## [Records shown]
>>

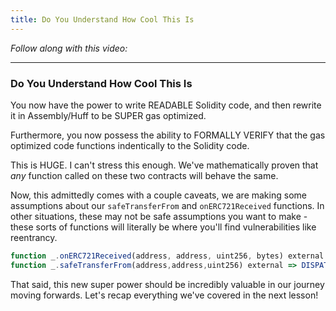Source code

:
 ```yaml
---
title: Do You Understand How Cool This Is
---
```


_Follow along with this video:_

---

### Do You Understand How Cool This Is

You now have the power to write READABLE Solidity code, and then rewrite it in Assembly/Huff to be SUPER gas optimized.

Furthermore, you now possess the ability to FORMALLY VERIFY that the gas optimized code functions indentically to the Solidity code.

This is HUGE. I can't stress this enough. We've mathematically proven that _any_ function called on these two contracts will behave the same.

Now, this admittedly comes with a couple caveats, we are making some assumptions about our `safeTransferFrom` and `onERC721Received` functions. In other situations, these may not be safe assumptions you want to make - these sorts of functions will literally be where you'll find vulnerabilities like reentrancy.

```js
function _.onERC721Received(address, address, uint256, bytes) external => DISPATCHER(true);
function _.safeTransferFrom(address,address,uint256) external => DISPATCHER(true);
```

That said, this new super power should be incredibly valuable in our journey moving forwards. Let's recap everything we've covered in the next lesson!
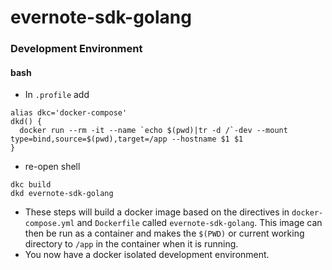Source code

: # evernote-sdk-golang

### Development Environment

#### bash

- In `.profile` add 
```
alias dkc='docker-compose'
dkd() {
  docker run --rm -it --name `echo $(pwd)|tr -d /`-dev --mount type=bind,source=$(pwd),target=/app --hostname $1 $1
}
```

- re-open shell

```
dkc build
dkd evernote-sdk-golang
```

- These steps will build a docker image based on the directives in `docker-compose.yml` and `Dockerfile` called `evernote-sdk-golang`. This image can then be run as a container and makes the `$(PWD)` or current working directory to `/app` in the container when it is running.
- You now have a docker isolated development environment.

<<
>>

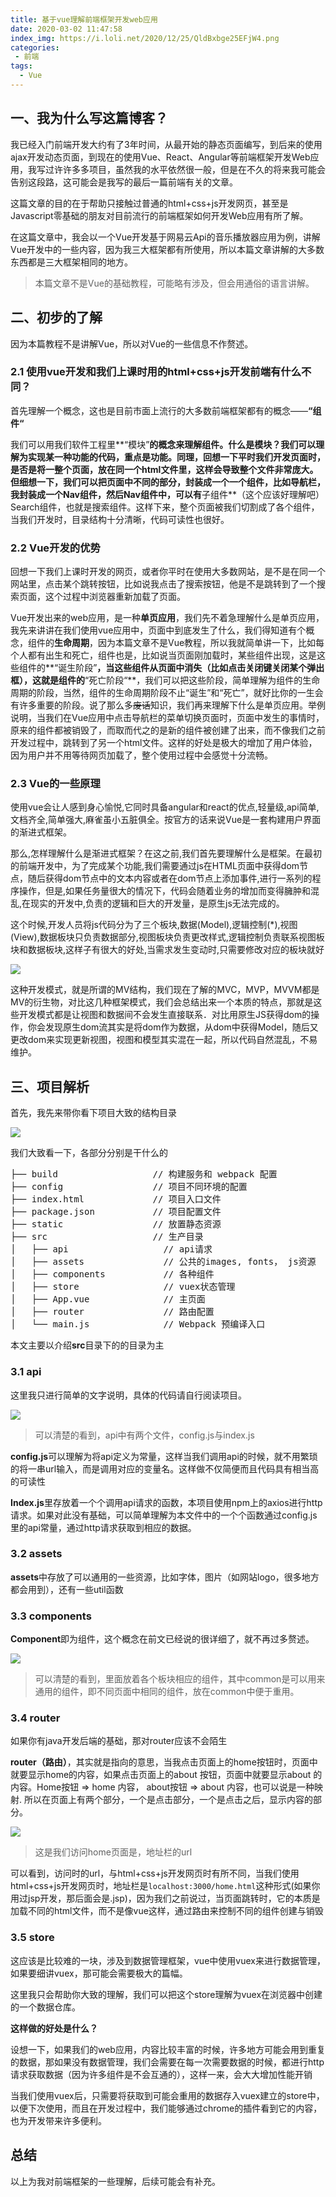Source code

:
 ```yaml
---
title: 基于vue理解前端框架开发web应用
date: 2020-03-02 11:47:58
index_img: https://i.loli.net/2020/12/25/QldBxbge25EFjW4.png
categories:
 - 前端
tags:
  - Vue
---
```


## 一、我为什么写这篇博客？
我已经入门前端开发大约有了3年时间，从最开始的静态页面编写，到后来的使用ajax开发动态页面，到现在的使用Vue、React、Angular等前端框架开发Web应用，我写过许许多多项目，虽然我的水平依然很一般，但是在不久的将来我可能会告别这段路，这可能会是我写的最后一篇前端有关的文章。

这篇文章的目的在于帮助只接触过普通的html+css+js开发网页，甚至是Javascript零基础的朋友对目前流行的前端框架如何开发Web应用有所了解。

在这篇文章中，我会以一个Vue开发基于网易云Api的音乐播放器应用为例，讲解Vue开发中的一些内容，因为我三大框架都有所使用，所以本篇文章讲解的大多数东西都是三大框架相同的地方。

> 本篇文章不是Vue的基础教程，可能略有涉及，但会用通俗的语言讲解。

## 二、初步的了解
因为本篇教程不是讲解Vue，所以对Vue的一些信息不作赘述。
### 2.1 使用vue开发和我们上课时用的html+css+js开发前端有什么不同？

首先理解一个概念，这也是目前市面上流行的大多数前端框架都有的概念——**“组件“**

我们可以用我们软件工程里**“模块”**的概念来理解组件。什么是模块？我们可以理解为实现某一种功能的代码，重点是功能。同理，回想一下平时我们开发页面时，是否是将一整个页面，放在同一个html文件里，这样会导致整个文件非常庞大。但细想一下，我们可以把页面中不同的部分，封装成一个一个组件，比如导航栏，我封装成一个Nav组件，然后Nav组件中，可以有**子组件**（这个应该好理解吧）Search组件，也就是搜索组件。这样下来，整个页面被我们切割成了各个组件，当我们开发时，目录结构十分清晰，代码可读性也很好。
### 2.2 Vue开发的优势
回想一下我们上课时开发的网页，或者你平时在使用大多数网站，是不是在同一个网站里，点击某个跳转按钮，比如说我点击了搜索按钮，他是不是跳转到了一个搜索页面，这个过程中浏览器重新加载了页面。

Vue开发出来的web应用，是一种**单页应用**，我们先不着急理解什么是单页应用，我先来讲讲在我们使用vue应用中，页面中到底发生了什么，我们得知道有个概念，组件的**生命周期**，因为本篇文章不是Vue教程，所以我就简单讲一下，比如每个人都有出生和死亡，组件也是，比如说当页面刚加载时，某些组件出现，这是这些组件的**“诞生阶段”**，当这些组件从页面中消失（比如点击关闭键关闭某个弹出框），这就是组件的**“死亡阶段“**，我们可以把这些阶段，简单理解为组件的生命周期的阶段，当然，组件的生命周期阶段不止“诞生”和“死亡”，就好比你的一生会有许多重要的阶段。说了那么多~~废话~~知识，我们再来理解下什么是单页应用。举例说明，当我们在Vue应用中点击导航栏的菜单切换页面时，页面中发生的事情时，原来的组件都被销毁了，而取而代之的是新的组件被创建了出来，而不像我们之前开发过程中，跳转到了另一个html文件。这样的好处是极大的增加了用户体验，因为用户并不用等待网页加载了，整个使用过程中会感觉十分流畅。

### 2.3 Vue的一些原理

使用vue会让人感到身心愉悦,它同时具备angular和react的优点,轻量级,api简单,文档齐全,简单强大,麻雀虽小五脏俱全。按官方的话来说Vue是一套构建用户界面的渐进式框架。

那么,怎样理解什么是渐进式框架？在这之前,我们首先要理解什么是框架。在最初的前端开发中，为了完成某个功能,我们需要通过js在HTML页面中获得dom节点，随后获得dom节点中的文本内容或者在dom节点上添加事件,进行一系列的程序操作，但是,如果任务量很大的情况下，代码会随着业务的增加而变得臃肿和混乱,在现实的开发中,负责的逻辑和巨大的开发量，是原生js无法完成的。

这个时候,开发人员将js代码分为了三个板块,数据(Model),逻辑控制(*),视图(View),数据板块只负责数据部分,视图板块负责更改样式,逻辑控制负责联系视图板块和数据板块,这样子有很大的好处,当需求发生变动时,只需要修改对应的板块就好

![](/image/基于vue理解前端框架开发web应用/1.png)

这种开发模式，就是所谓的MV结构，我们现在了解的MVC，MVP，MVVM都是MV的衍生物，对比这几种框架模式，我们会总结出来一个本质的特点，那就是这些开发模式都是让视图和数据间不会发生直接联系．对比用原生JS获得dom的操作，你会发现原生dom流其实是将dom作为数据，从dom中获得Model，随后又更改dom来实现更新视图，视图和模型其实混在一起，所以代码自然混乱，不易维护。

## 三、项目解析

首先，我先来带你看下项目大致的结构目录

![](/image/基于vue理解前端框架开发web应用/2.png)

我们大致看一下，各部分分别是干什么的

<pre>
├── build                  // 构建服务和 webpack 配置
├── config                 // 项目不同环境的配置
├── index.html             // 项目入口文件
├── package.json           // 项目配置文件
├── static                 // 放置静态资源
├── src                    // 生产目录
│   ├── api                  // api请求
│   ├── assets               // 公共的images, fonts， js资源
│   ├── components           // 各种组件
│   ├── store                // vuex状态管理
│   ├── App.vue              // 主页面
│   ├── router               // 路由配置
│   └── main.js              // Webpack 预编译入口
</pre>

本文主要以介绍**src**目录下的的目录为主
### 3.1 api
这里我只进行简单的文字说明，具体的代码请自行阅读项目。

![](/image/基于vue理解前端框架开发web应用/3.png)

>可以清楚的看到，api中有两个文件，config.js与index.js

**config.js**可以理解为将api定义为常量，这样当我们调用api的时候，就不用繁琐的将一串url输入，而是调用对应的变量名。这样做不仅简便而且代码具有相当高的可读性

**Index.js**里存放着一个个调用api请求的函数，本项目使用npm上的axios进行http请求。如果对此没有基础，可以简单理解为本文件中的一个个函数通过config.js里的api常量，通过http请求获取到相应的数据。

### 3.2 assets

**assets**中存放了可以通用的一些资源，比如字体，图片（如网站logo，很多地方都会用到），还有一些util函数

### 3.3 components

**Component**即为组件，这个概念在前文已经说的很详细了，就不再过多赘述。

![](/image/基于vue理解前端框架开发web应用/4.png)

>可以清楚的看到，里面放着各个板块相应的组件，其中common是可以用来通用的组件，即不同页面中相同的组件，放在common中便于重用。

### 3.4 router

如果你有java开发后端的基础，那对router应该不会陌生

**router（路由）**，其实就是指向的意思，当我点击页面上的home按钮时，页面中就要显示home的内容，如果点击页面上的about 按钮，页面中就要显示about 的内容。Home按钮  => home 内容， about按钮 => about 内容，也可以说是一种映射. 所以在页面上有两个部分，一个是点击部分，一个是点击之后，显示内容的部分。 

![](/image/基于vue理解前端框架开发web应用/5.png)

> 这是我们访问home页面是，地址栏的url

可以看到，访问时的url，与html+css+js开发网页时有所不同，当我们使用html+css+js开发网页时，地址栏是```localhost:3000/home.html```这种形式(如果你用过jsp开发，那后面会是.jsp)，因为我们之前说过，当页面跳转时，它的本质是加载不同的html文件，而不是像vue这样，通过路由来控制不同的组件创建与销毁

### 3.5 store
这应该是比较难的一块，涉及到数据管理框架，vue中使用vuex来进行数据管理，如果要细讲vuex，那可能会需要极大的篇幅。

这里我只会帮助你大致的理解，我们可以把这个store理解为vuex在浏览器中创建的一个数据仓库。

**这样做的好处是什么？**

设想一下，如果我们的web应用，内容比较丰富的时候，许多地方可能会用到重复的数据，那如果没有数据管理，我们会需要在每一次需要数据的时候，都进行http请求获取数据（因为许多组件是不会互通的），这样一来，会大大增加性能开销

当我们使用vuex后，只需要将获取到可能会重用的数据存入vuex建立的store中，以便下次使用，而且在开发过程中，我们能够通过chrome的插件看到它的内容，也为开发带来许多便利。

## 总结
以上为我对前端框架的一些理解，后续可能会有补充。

<<

## [Your assignment]
As listed above, the lines from the line with "这应该是比较难的一块，涉及到" to the line with "以上为我对前端框架的一些理解，后续可能会有补充。" are to be echoed exactly, with both ends included and nothing added.

## [Exercise response]
这应该是比较难的一块，涉及到数据管理框架，vue中使用vuex来进行数据管理，如果要细讲vuex，那可能会需要极大的篇幅。

这里我只会帮助你大致的理解，我们可以把这个store理解为vuex在浏览器中创建的一个数据仓库。

**这样做的好处是什么？**

设想一下，如果我们的web应用，内容比较丰富的时候，许多地方可能会用到重复的数据，那如果没有数据管理，我们会需要在每一次需要数据的时候，都进行http请求获取数据（因为许多组件是不会互通的），这样一来，会大大增加性能开销

当我们使用vuex后，只需要将获取到可能会重用的数据存入vuex建立的store中，以便下次使用，而且在开发过程中，我们能够通过chrome的插件看到它的内容，也为开发带来许多便利。

## 总结
以上为我对前端框架的一些理解，后续可能会有补充。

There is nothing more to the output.